Have you swallowed your words because you've had to eat them? Or have you swallowed them because you were hesitant to voice them? Have you held your tongue out of sensitivity to others or did some internal voice demand that you bite it? If you have ever swallowed words because you couldn't find the courage to speak them, you know they can leave a bitter aftertaste. Later you may berate yourself for not sharing your ideas or offering your opinion or giving your advice or describing your experience. Maybe someone else spoke ahead of you. And maybe you simply lacked the confidence to speak.

It's something we look for in our leaders, isn't it? Saying what needs to be said. Choosing words carefully. Speaking persuasively. Addressing issues honestly. Talking with others graciously. We've known people like that. We admire people like that. And little else stirs us other than a rousing speech or a touching testimonial or motivational talk! Ron Heifetz begins his book Leadership Without Easy Answers with these words, "Leadership arouses passion." This book has become a valuable guide for organizations of most every kind as leaders have needed to adapt to a changing work environment. Within the first ten pages, he quotes Franklin Roosevelt who, during the Great Depression, called for 'bold, persistent experimentation." As Heifetz claims, "People discover and respond to the future as much as they plan it." Perhaps alarmingly, Heifetz describes Adolf Hitler as "an authentic and successful leader" because "he inspired millions of people to organize their lives by his word."
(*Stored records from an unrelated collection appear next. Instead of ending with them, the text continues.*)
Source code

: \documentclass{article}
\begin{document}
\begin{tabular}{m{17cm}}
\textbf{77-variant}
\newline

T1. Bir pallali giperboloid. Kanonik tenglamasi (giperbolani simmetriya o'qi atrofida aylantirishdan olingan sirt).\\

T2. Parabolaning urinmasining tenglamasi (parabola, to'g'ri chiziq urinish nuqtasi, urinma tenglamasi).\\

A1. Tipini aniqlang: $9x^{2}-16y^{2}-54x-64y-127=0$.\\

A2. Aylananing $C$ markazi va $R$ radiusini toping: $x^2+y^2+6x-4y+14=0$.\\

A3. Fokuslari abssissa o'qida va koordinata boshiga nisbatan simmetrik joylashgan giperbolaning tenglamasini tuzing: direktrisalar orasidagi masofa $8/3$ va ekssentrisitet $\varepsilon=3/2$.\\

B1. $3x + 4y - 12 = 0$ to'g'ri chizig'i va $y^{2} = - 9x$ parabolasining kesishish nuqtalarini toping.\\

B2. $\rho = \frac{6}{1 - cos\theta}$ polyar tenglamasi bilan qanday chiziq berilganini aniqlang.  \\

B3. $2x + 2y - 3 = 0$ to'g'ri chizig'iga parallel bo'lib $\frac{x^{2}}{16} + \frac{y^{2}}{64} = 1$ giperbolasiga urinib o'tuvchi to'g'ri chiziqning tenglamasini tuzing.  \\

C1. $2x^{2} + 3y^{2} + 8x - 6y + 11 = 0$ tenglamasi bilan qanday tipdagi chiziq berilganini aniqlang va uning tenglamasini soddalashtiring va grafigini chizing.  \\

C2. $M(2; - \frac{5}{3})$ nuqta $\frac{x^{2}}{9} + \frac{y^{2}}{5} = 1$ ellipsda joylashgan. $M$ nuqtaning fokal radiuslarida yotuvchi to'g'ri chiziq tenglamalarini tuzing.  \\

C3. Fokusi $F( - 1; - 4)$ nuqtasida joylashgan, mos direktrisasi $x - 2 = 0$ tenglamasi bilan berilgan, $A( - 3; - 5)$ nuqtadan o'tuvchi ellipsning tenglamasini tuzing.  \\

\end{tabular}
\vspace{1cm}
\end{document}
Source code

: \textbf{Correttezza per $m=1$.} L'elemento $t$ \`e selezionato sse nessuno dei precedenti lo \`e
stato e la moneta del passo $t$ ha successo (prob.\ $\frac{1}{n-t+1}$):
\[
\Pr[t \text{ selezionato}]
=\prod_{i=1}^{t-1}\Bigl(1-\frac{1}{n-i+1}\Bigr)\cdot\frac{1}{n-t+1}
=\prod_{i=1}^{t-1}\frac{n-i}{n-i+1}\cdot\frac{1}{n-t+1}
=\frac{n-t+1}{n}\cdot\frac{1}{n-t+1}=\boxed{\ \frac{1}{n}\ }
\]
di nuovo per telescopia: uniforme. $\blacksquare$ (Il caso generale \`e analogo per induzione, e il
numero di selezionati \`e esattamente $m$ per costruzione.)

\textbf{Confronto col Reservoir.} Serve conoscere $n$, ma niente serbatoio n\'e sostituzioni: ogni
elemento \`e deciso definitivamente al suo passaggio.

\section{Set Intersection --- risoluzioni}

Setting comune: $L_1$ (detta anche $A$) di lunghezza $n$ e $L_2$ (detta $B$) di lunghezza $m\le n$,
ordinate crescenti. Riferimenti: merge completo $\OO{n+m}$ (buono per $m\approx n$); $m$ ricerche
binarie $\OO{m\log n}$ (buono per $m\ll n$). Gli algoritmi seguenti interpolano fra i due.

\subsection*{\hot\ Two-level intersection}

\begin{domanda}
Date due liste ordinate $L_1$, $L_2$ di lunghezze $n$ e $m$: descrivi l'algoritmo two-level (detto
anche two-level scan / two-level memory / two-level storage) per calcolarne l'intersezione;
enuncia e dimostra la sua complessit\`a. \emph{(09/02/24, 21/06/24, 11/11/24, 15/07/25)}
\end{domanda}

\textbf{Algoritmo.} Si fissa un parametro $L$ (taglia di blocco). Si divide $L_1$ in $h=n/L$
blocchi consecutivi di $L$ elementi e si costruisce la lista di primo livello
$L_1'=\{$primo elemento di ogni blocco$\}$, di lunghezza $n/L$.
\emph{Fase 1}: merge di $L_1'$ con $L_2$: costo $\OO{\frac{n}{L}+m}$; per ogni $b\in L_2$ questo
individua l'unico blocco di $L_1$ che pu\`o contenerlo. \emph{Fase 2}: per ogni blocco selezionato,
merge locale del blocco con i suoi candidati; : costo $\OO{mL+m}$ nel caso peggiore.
Boldness. Persistence. These too are qualities we value. Like the confidence to speak (even as Hitler did so as to persuade people), they lend themselves to motivating others to join an effort, to embrace a cause, to stay with an organization. People who move boldly with persistence through life seldom look back with regret over not speaking up, not taking action, not staying the course. When we find the courage and confidence to live from these values, we discover that the taste of swallowed fear is less bitter than swallowed inspiration. What have you swallowed lately? Could it have been the very words a weary group of people needed to hear? The exact idea that would have sparked much-needed charitable action in a community? The precise prayer that might have provided healing balm for a flailing family?